Digital Speech Processing (4-6 op) 175317
Digitaalinen puheenkäsittely
The course is an optional laudatur-level course
(special/advanced
studies, erikoiskurssi).
Course description
Speech is the
oldest and most efficient way of communication media between human
beings -
but not so simple for computers as one may think! This course gives an
introduction to techniques for
processing and analyzing
digital speech and audio signals. The topics include spectral analysis
methods, fundamental frequency and formant tracking, denoising, and
feature extraction for recognition applications. Short introduction to
pattern matching techniques such as dynamic time warping and Gaussian
mixtures will also be given. These are the basic components in most
speech technology applications, including speech and speaker
recognition,
speech coding, and synthesis.
News
Final
results. Please remember course feedback
also. Thanks & Happy Easter to everyone! :)
Final
seminar: Tuesday 8.4.2009, at 11:15 - 13:00, T/B 180
Instructions
for the project (added 31.3.2009)
The
first exam:
Thursday 19.3.2009 at 12-14 (sharp!) in T/D 106.
Sample
problems for practicing to the exam, with solutions
Teachers & material
Lectures: Tomi
Kinnunen (E-mail: tkinnu@cs.joensuu.fi, Office:
T/B
358)
Exercises:
Rahim
Saeidi (E-mail: rahim@cs.joensuu.fi, Office: T/B 356)
Schedule
Note!
Course starts already at week 9, first lecture is on Wednesday 25.2.

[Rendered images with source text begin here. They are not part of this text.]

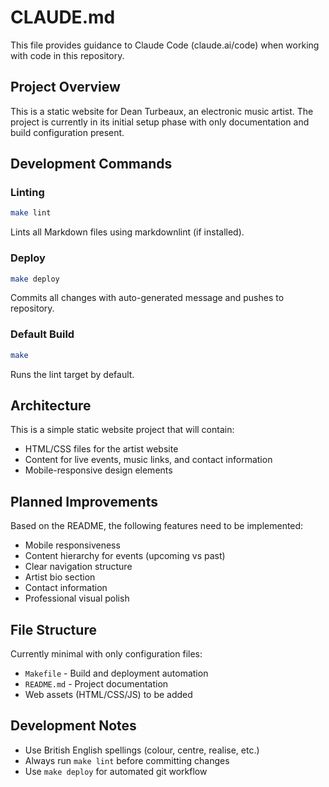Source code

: # CLAUDE.md

This file provides guidance to Claude Code (claude.ai/code) when working with code in this repository.

## Project Overview

This is a static website for Dean Turbeaux, an electronic music artist. The project is currently in its initial setup phase with only documentation and build configuration present.

## Development Commands

### Linting
```bash
make lint
```
Lints all Markdown files using markdownlint (if installed).

### Deploy
```bash
make deploy
```
Commits all changes with auto-generated message and pushes to repository.

### Default Build
```bash
make
```
Runs the lint target by default.

## Architecture

This is a simple static website project that will contain:
- HTML/CSS files for the artist website
- Content for live events, music links, and contact information
- Mobile-responsive design elements

## Planned Improvements

Based on the README, the following features need to be implemented:
- Mobile responsiveness
- Content hierarchy for events (upcoming vs past)
- Clear navigation structure
- Artist bio section
- Contact information
- Professional visual polish

## File Structure

Currently minimal with only configuration files:
- `Makefile` - Build and deployment automation
- `README.md` - Project documentation
- Web assets (HTML/CSS/JS) to be added

## Development Notes

- Use British English spellings (colour, centre, realise, etc.)
- Always run `make lint` before committing changes
- Use `make deploy` for automated git workflow
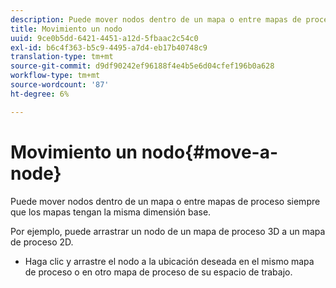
 ```yaml
---
description: Puede mover nodos dentro de un mapa o entre mapas de proceso siempre que los mapas tengan la misma dimensión base.
title: Movimiento un nodo
uuid: 9ce0b5dd-6421-4451-a12d-5fbaac2c54c0
exl-id: b6c4f363-b5c9-4495-a7d4-eb17b40748c9
translation-type: tm+mt
source-git-commit: d9df90242ef96188f4e4b5e6d04cfef196b0a628
workflow-type: tm+mt
source-wordcount: '87'
ht-degree: 6%

---
```


# Movimiento un nodo{#move-a-node}

Puede mover nodos dentro de un mapa o entre mapas de proceso siempre que los mapas tengan la misma dimensión base.

Por ejemplo, puede arrastrar un nodo de un mapa de proceso 3D a un mapa de proceso 2D.

* Haga clic y arrastre el nodo a la ubicación deseada en el mismo mapa de proceso o en otro mapa de proceso de su espacio de trabajo.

The course finishes on the week 15 (6.-12.4.2009), before Easter. There
are two lectures and two exercise groups each week, amounting to ~26
hours of lectures and ~24 hours of exercises.
Schedule on week 9 (23.2
- 1.3.) is exceptional:
Lecture: Wednesday 25.2 at 14-16, T/D 106
Lecture: Thursday 26.2 at 10-12, T/D 106
Exercise: Thursday 26.2 at 16-18, T/B 247 (computer class)
Exercise: Friday 27.2 at 12-14, T/B 178 (computer class)

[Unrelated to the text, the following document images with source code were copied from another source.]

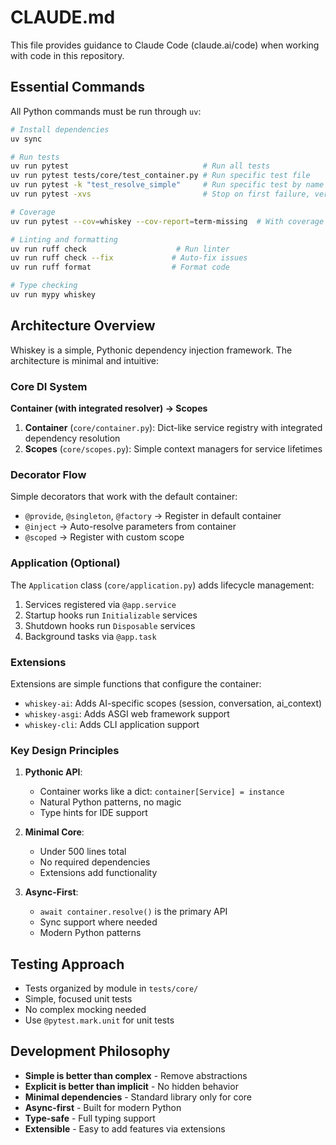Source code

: # CLAUDE.md

This file provides guidance to Claude Code (claude.ai/code) when working with code in this repository.

## Essential Commands

All Python commands must be run through `uv`:

```bash
# Install dependencies
uv sync

# Run tests
uv run pytest                              # Run all tests
uv run pytest tests/core/test_container.py # Run specific test file
uv run pytest -k "test_resolve_simple"     # Run specific test by name
uv run pytest -xvs                         # Stop on first failure, verbose

# Coverage
uv run pytest --cov=whiskey --cov-report=term-missing  # With coverage report

# Linting and formatting
uv run ruff check                    # Run linter
uv run ruff check --fix             # Auto-fix issues
uv run ruff format                  # Format code

# Type checking
uv run mypy whiskey
```

## Architecture Overview

Whiskey is a simple, Pythonic dependency injection framework. The architecture is minimal and intuitive:

### Core DI System

**Container (with integrated resolver) → Scopes**

1. **Container** (`core/container.py`): Dict-like service registry with integrated dependency resolution
2. **Scopes** (`core/scopes.py`): Simple context managers for service lifetimes

### Decorator Flow

Simple decorators that work with the default container:
- `@provide`, `@singleton`, `@factory` → Register in default container
- `@inject` → Auto-resolve parameters from container
- `@scoped` → Register with custom scope

### Application (Optional)

The `Application` class (`core/application.py`) adds lifecycle management:
1. Services registered via `@app.service` 
2. Startup hooks run `Initializable` services
3. Shutdown hooks run `Disposable` services  
4. Background tasks via `@app.task`

### Extensions

Extensions are simple functions that configure the container:
- `whiskey-ai`: Adds AI-specific scopes (session, conversation, ai_context)
- `whiskey-asgi`: Adds ASGI web framework support
- `whiskey-cli`: Adds CLI application support

### Key Design Principles

1. **Pythonic API**: 
   - Container works like a dict: `container[Service] = instance`
   - Natural Python patterns, no magic
   - Type hints for IDE support

2. **Minimal Core**:
   - Under 500 lines total
   - No required dependencies
   - Extensions add functionality

3. **Async-First**:
   - `await container.resolve()` is the primary API
   - Sync support where needed
   - Modern Python patterns

## Testing Approach

- Tests organized by module in `tests/core/`
- Simple, focused unit tests
- No complex mocking needed
- Use `@pytest.mark.unit` for unit tests

## Development Philosophy

- **Simple is better than complex** - Remove abstractions
- **Explicit is better than implicit** - No hidden behavior
- **Minimal dependencies** - Standard library only for core
- **Async-first** - Built for modern Python
- **Type-safe** - Full typing support
- **Extensible** - Easy to add features via extensions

"Normal schedule" after the first week:
Lecture: Monday 12-14, 2D106B (Time and room
changed!)
Lecture: Tuesday 10-12, T/D 106, except 17.3 at
12-14, 2D106B
Exercise: Monday 14-16, T/B 247
(computer class)
Exercise: Tuesday 14-16 T/B 247, except 10.3 in T/B 178 (computer
class)
Last lecture (recap of the course) : Monday 6.4 at 10-12, T/D 106
Exam: Tuesday 7.4. at 16-19, T/D 106.
Preliminary knowledge
Sufficient knowledge of mathematics
and programming. Knowledge of
digital signal
processing and Matlab will be helpful but not necessary. Course
recommended for 3.-N. year students or for anyone who is motivated to
learn!
Course implementation
- The course will consist of lectures ("theory"), exercises
("practice") and a considerable number of exercises in Matlab language
("the real practice"). It is possible to make an additional 1-2 op
research-oriented project work after the course.
- Exercises will consist of both traditional paper-and-whiteboard
exercises as well as computer exercices using Matlab. For the
"traditional" exercises the 1/3 requirement applies, extra points up to
10% of the maximum exam points.
- Some of the Matlab exercices will be compulsory and must be
submitted before participating the exam. High weightage will be given
to these practical exercises.
- Grading (roughly) : 40% for the compulsory Matlab exercises, 60%
for the exam. Extra points for making > 1/3 of standard exercises
(up to 10% maximum).
Recommended literature
Well-suited for computer
scientists: X. Huang, A.
Acero, H.-W. Hon, Spoken Language
Processing: a
Guide to Theory, Algorithm, and System Development, Prentice
Hall PTR,
2001.
Benesty, Jacob; Sondhi, M. M.; Huang, Yiteng (Eds.), Springer handbook of Speech Processing,
1176 pages, 2008.
Suitable for signal engineer: T.F. Quatieri, Discrete-Time Speech Signal Processing: Principles and
Practice, Prentice Hall PTR, 2002.
Deller, Hansen, Proakis: Discrete-Time
Processing of
Speech Signals, 2nd edition, IEEE Press, 2000.
J. Harrington and S. Cassidy, Techniques
in Speech Acoustics, Kluwer, 1999.
To study the basics of DSP, I recommend DSPguide, free online book.